In many recent studies of the era of the Revolution and the early Republic, this “critical control” has not always been what it should have been. Our present preoccupation with race and gender has sometimes tended to misrepresent the period in much the same way that Charles Beard’s Progressive generation misrepresented the period with their preoccupation with the common people against the business interests. One would think that the exaggerations of Progressive historiography (which most historians now recognize as such) would make present-day historians wary of making the same mistake—of reading their present so heavy-handedly into their interpretations of the past. It is one thing for the present to provoke questions about the past; it is quite another when it shapes and controls what historians find there.27

I don’t believe that historians should take sides with the contestants of the past, whether Anti-Federalists versus Federalists or Republicans versus Federalists. The responsibility of the historian, it seems to me, is not to decide who in the past was right or who was wrong but to explain why the different contestants thought and behaved as they did.

Once we transcend this sort of partisan view of the past, once we realize that people in the past did not know their future any more than we know ours, and once we try to understand their behavior in their terms and not ours, then we will acquire a much more detached historical perspective. We can then come to appreciate more fully, for example, just how many illusions the generation of Founders lived with. Many of them hated political parties and tried to avoid them, and yet parties arose. Many of them thought their society in time would become more like Europe’s, and yet it did not, at least not during the first half of the nineteenth century. Many also believed that slavery would sooner or later die a natural death—that it would simply wither away. They could not have been more wrong. Many of them also thought that the West could be settled in an orderly fashion, in a manner that could protect Indian culture and keep the native peoples west of the Appalachians from disappearing as they believed they had in New England.

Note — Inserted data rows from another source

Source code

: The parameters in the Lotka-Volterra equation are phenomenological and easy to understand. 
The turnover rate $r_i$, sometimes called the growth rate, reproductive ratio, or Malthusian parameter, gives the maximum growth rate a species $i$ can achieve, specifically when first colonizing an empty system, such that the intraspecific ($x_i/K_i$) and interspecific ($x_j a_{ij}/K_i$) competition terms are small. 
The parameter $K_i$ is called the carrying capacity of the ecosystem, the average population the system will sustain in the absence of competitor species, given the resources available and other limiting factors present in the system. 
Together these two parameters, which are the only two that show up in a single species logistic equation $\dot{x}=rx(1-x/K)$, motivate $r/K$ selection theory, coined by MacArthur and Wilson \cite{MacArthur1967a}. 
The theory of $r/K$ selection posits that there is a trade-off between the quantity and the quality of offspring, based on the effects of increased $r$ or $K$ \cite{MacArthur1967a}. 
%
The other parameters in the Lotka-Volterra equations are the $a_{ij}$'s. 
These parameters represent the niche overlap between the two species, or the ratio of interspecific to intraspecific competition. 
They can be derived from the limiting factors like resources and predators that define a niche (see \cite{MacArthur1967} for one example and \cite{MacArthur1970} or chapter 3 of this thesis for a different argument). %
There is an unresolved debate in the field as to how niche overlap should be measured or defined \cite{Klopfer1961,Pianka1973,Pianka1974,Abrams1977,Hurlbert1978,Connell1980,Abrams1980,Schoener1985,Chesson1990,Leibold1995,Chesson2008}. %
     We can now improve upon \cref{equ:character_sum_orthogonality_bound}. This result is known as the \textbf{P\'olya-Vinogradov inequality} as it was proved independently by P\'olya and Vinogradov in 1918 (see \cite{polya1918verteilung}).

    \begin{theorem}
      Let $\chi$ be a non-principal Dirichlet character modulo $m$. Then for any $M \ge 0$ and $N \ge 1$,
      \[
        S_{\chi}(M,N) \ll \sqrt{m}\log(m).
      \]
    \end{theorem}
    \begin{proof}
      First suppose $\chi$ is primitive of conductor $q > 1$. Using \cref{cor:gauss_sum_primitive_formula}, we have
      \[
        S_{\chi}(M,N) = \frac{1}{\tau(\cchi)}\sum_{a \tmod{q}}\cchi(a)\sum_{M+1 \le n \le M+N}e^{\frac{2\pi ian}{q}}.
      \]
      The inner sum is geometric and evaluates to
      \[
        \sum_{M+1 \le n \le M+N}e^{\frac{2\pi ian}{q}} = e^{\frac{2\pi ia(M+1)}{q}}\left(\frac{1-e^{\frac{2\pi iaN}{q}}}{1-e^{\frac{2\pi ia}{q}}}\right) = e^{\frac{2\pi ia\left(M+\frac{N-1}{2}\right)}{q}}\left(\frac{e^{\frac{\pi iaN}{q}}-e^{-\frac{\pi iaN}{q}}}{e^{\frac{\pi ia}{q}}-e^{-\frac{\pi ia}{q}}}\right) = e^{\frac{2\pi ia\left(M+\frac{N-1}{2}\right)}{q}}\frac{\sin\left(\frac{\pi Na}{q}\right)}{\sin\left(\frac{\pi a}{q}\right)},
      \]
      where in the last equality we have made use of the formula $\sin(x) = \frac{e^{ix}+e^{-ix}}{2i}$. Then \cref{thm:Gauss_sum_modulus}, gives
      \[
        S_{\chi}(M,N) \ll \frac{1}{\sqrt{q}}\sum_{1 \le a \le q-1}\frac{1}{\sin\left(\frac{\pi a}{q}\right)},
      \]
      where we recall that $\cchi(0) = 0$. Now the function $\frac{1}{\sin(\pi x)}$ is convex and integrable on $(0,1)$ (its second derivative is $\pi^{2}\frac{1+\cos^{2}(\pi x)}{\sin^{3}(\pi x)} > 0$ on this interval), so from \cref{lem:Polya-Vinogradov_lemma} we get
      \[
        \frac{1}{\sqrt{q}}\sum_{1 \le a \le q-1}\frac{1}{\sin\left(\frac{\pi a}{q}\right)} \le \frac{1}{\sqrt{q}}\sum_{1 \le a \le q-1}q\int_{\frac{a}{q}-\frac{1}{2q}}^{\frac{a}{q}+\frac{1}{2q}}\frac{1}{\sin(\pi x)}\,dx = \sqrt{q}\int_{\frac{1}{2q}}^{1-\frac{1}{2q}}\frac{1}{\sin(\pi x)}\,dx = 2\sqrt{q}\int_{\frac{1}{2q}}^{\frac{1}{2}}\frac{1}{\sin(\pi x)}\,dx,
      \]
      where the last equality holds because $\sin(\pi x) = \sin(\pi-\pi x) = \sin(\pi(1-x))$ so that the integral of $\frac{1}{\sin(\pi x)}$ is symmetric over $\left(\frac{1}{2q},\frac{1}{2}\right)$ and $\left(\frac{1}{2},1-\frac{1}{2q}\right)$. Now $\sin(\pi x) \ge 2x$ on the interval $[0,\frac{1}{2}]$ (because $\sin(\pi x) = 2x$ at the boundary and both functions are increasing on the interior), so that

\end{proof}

They had many illusions about the future, as I suggest in my essay “Illusions of Power in the Awkward Era of Federalism.” As late as 1822 Thomas Jefferson thought that “there is not a young man now living in the United States who will not die a Unitarian.”28 A Unitarian! What could he have been thinking? And this at a time when the evangelical Methodists and Baptists were growing by leaps and bounds.

If Jefferson, as smart and as well-read as he was, had illusions about the future, there is not much hope for the rest of us avoiding illusions about our future. But that is precisely the point of studying history. Before we become arrogant and condescending toward these people in the past, we should realize that we too live with illusions, only we don’t know what they are. Perhaps every generation lives with illusions, different ones for each generation. And that is how history moves from one generation to another, exploding the previous generation’s illusions and conjuring up its own.

If we approach the past in this way, we become more aware of just how much people then were victims as well as drivers of the historical process. We come to realize that those in the past were restricted by forces that they did not understand nor were even aware of—forces such as demographic movements, economic developments, or large-scale cultural patterns. The drama, indeed the tragedy, of history comes from our understanding of the tension that existed between the conscious wills and intentions of the participants in the past and the underlying conditions that constrained their actions and shaped their future. If the study of history teaches anything, it teaches us the limitations of life. It ought to produce prudence and humility.